In April Facebook announces a tightening of its privacy controls and states it intends to police all third party requests for access to user data. Given the company stated it had in total 215,000 staff worldwide as of December 2017 and, not all those staff would be available to personally monitor third party requests relating to Facebook’s est. 2 billion active monthly users, one wonders just how reliable this latest ‘promise’ from Facebook Inc. will be.

On 4 April 2018 USA Today reported that: Members of the House and Senate committees that will question Facebook CEO Mark Zuckerberg about user privacy protection next week are also some of the biggest recipients of campaign contributions from company employees and the Facebook Inc. PAC.
The committee that got the most Facebook contributions is the House Energy and Commerce Committee, which announced Wednesday morning it would question Zuckerberg on April 11.

Open Secrets lists Facebook Inc PAC contributions to 2016 U.S. federal election campaigns:
Contributions from this PAC to federal candidates (list recipients)
(44% to Democrats, 55% to Republicans)
$519,500
Contributions to this PAC from individual donors of $200 or more (list donors)
 $619,240

In April Facebook admits that it has entered an unspecified number of the 1.3 billion 
Messenger accounts and, without users knowledge or consent, selectively removed messages sent to those users by Mark Zuckerberg and other unnamed Facebook Inc executives/employees

Australian Privacy Commissioner launches investigation into Facebook Inc.

Five U.S. state attorneys-general reported to have begun investigations into how Facebook Inc. collects, shares and does or doesn't protect user information.

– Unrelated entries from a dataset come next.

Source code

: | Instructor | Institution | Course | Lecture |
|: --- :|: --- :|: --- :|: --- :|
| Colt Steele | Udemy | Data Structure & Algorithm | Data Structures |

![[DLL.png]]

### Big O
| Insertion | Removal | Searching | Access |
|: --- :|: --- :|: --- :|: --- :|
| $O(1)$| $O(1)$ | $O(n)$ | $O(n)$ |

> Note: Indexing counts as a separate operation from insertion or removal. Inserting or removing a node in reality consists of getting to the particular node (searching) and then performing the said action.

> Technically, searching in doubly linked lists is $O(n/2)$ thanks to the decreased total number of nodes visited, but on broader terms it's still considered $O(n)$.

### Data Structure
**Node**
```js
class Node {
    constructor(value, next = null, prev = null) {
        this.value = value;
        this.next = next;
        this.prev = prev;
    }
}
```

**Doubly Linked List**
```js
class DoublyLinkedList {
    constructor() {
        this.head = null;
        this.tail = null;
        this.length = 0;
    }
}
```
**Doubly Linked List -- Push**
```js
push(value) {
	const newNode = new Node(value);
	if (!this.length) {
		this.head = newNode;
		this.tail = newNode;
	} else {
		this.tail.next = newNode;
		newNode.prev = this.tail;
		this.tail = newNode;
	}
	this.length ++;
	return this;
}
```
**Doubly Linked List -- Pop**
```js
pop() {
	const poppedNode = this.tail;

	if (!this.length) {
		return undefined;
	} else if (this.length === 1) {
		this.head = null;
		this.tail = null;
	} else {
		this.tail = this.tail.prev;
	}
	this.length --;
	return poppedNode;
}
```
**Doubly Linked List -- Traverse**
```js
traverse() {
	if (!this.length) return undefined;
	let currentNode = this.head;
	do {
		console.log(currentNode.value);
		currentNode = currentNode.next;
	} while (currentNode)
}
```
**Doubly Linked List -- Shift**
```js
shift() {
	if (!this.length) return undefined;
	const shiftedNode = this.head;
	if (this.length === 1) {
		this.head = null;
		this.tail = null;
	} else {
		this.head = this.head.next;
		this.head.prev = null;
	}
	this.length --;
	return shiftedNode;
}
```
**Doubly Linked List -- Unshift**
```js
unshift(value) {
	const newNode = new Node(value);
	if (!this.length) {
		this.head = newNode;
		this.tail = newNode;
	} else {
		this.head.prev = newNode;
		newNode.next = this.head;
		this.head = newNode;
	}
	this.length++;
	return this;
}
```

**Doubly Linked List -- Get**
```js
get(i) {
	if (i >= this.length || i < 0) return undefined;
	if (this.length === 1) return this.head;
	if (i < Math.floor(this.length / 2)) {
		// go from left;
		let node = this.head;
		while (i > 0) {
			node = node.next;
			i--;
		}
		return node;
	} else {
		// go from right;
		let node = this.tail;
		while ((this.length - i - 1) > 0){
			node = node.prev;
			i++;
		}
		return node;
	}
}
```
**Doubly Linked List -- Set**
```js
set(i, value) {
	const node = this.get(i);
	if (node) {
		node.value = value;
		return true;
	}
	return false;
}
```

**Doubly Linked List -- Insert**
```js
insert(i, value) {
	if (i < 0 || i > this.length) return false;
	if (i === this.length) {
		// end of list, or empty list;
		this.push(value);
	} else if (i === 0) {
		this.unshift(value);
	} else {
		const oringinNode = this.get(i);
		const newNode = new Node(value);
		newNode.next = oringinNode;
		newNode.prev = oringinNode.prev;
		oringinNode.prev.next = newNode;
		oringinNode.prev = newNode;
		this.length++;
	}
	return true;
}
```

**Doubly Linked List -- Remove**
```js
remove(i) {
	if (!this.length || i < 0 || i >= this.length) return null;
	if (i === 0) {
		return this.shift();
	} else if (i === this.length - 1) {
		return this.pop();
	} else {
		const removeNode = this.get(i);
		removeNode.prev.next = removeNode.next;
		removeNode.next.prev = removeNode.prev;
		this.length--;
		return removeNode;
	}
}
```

According to the Insurance Journal on 5 April 2018: Users and investors have filed at least 18 lawsuits since last month’s revelations about Cambridge Analytica. Beyond privacy violations, they are accusing Facebook of user agreement breaches, negligence, consumer fraud, unfair competition, securities fraud and racketeering.

On 6 April Facebook Inc annouces that it has suspended the account of Canadian tech company AggregateIQ because of its involvenment in the Cambridge Analytica scandal and three days later suspends CubeYou on similar grounds while it investigates.

On 9 April TNW reports that Facebook's cryptocurrency ad filter failed.

The Washington Post  reported on 9 April:
As for Facebook itself, former FBI special agent Clinton Watts told me that, in one sense, the numbers should not be surprising since “everyone has a message to get out, and Facebook is the best place to do it. Russia, Cambridge Analytica or any campaign for that matter has to go to social media to be effective.” The problem arose in Facebook’s mode of operating. “Their motto was move fast and break things, and they did, they moved fast and in the end broke the trust of their users with the platform,” Watts said. “They didn’t do solid assessments of who was accessing data on their platforms, and they didn’t effectively scrutinize advertisements and accounts surfacing on their platforms.”

By 10 April it was being reported that a number of Facebook IT engineers were quitting or asking to change departments over ethical concerns.

On 11 April 2018 Facebook Inc. founder, CEO and controlling shareholder, 33 year-old Mark Elliot Zuckerberg appears before the US House of Representatives House Energy and Commerce Committee's Facebook: Transparency and Use of Consumer Data hearing.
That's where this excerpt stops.